Micron has stated that memory and storage are a growing portion of this industry, representing approximately 30% of the semi market. The company also stated that government support would be crucial for its expansion plans, as memory manufacturing in the US costs around 35%-45% more compared to lower cost markets. ‘Funding to support new semiconductor manufacturing capacity is a must, said EVP of Global Operations Manish Bhatia. He added, “Sustained government support is essential for Micron to ensure a resilient supply chain and reinforce technology leadership for the long term.”’
‘The top three companies in the sector invest billions of dollars every year to manufacture chips. These chips are increasingly getting more complicated and expensive with every passing generation. It is very unlikely that price wars will break out over market share. The game will be played on quality.’ Refer to my section about GDDR6X memory, Micron is delivering TOP quality.
Investors (regards) will have to accept that the company stock price is generally going to be volatile, due to its cyclical nature.

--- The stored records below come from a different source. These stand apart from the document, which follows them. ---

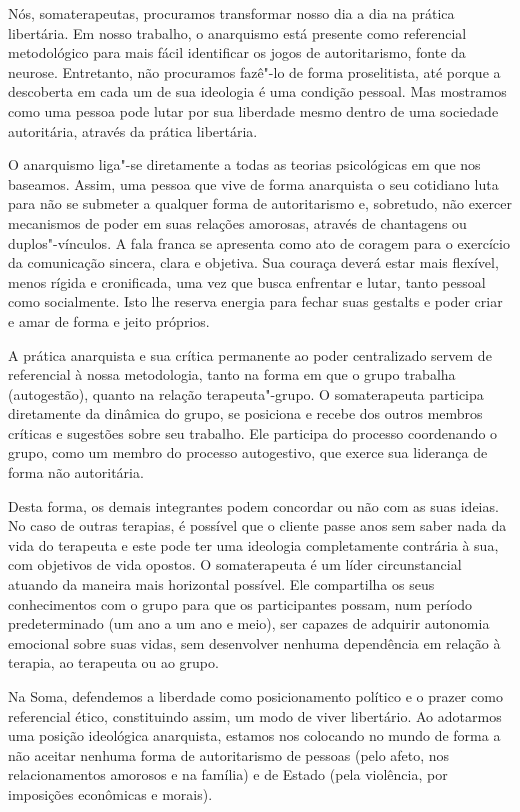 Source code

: Nós, somaterapeutas, procuramos transformar nosso dia a dia na prática
libertária. Em nosso trabalho, o anarquismo está presente como
referencial metodológico para mais fácil identificar os jogos de
autoritarismo, fonte da neurose. Entretanto, não procuramos fazê"-lo de
forma proselitista, até porque a descoberta em cada um de sua ideologia
é uma condição pessoal. Mas mostramos como uma pessoa pode lutar por sua
liberdade mesmo dentro de uma sociedade autoritária, através da prática
libertária.

O anarquismo liga"-se diretamente a todas as teorias psicológicas em que
nos baseamos. Assim, uma pessoa que vive de forma anarquista o seu
cotidiano luta para não se submeter a qualquer forma de autoritarismo e,
sobretudo, não exercer mecanismos de poder em suas relações amorosas,
através de chantagens ou duplos"-vínculos. A fala franca se apresenta
como ato de coragem para o exercício da comunicação sincera, clara e
objetiva. Sua couraça deverá estar mais flexível, menos rígida e
cronificada, uma vez que busca enfrentar e lutar, tanto pessoal como
socialmente. Isto lhe reserva energia para fechar suas gestalts e poder criar
e amar de forma e jeito próprios.

A prática anarquista e sua crítica permanente ao poder centralizado
servem de referencial à nossa metodologia, tanto na forma em que o grupo
trabalha (autogestão), quanto na relação terapeuta"-grupo. O
somaterapeuta participa diretamente da dinâmica do grupo, se posiciona e
recebe dos outros membros críticas e sugestões sobre seu trabalho. Ele
participa do processo coordenando o grupo, como um membro do processo
autogestivo, que exerce sua liderança de forma não autoritária.

Desta forma, os demais integrantes podem concordar ou não com as suas
ideias. No caso de outras terapias, é possível que o cliente passe anos
sem saber nada da vida do terapeuta e este pode ter uma ideologia
completamente contrária à sua, com objetivos de vida opostos. O
somaterapeuta é um líder circunstancial atuando da maneira mais
horizontal possível. Ele compartilha os seus conhecimentos com o grupo
para que os participantes possam, num período predeterminado (um ano a
um ano e meio), ser capazes de adquirir autonomia emocional sobre suas
vidas, sem desenvolver nenhuma dependência em relação à terapia, ao
terapeuta ou ao grupo.

Na Soma, defendemos a liberdade como posicionamento político e o prazer
como referencial ético, constituindo assim, um modo de viver libertário.
Ao adotarmos uma posição ideológica anarquista, estamos nos colocando no
mundo de forma a não aceitar nenhuma forma de autoritarismo de pessoas
(pelo afeto, nos relacionamentos amorosos e na família) e de Estado
(pela violência, por imposições econômicas e morais).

However you can take comfort in the fact that the lows/highs for the stock will generally move up. ‘The company has realized this and has purchased 15.6 million shares of its common stock for $1.2 billion during the fiscal year of 2023.’ Here is a useful article explaining the volatility of MU this past month.
‘Tipranks’ Stock Forecast Tool indicates 15 out of 22 analysts have given MU a Buy rating, while six analysts have a Hold rating on the stock and just one has a Sell rating on the stock.

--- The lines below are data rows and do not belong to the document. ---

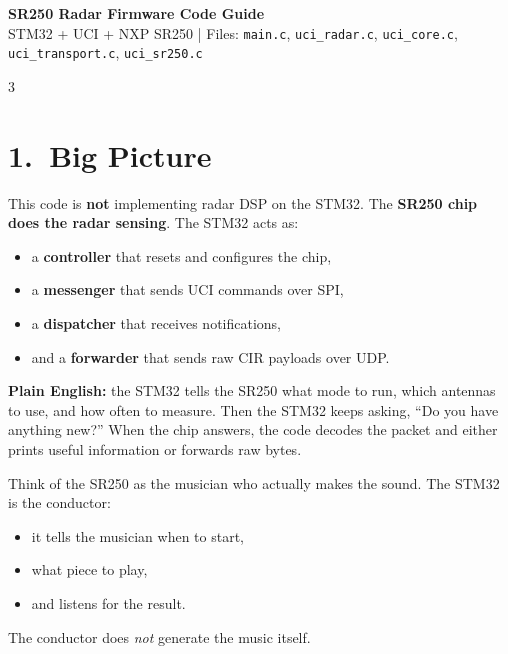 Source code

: \documentclass[10pt]{article}
\begin{document}
\footnotesize
\begin{center}
  {\Large\bfseries SR250 Radar Firmware Code Guide}\\[2pt]
  \small STM32 + UCI + NXP SR250 \quad|\quad
  Files: \texttt{main.c}, \texttt{uci\_radar.c}, \texttt{uci\_core.c}, \texttt{uci\_transport.c}, \texttt{uci\_sr250.c}
\end{center}

\begin{multicols*}{3}

\section*{1.\ Big Picture}

\begin{tcolorbox}[intubox={What This Firmware Is Actually Doing}]
This code is \textbf{not} implementing radar DSP on the STM32.
The \textbf{SR250 chip does the radar sensing}. The STM32 acts as:
\begin{itemize}
  \item a \textbf{controller} that resets and configures the chip,
  \item a \textbf{messenger} that sends UCI commands over SPI,
  \item a \textbf{dispatcher} that receives notifications,
  \item and a \textbf{forwarder} that sends raw CIR payloads over UDP.
\end{itemize}
\end{tcolorbox}

\textbf{Plain English:} the STM32 tells the SR250 what mode to run, which antennas to use, and how often to measure. Then the STM32 keeps asking, ``Do you have anything new?'' When the chip answers, the code decodes the packet and either prints useful information or forwards raw bytes.

\begin{tcolorbox}[analogybox={Analogy --- Orchestra Conductor}]
Think of the SR250 as the musician who actually makes the sound.
The STM32 is the conductor:
\begin{itemize}
  \item it tells the musician when to start,
  \item what piece to play,
  \item and listens for the result.
\end{itemize}
The conductor does \emph{not} generate the music itself.
\end{tcolorbox}


\end{multicols*}
\end{document}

The average Micron price target is $96.09, which indicates 24.2% upside potential.’ ‘A number of equities analysts recently commented on the company. Barclays decreased their target price on Micron Technology from $110.00 to $87.00 and set an “overweight” rating for the company in a report on Wednesday, September 29th. JPMorgan Chase & Co. decreased their target price on Micron Technology from $140.00 to $100.00 and set an “overweight” rating for the company in a report on Friday, September 24th. UBS Group decreased their target price on Micron Technology from $95.00 to $90.00 and set a “buy” rating for the company in a report on Wednesday, September 29th. Morgan Stanley restated a “hold” rating and set a $75.00 target price on shares of Micron Technology in a report on Wednesday, September 29th. Finally, The Goldman Sachs Group decreased their target price on Micron Technology from $104.00 to $88.00 and set a “buy” rating for the company in a report on Thursday, October 14th. One equities research analyst has rated the stock with a sell rating, eight have assigned a hold rating, twenty-three have assigned a buy rating and two have assigned a strong buy rating to the company’s stock. Based on data from MarketBeat.com, the stock has an average rating of “Buy” and an average target price of $103.31.’
Upcoming Quarterly Sales/Next Earnings:
Analysts expect that Micron will report $7.66 billion in sales for the current quarter, according to Zacks Investment Research. The highest sales estimate of 6 is $7.67 billion, and the lowest is $7.65 billion. Micron posted sales of $5.77 billion during the same quarter last year, indicating YoY growth of 32.8%. Next earnings date is Monday, December 20th. On average, analysts expect full-year sales of $31.34 billion (for the current financial year). For the next fiscal year, analysts forecast reported sales of $35.60 billion on average. Micron last issued its earnings results on Monday, September 27th. “ The semiconductor manufacturer reported $2.42 earnings per share (EPS) for the quarter, topping the Thomson Reuters’ consensus estimate of $2.33 by $0.09. The business had revenue of $8.27 billion during the quarter, compared to analyst estimates of $8.21 billion. Micron Technology had a return on equity of 15.98% and a net margin of 21.16%. Micron Technology’s revenue for the quarter was up 36.6% on a year-over-year basis. During the same quarter in the prior year, the firm earned $1.00 earnings per share.” I could write way more for this DD. But for the sake of keeping it shorter, I am now moving into the TA, Options and Conclusion sections Technical Analysis I defer to Tradingview and other sources for this section.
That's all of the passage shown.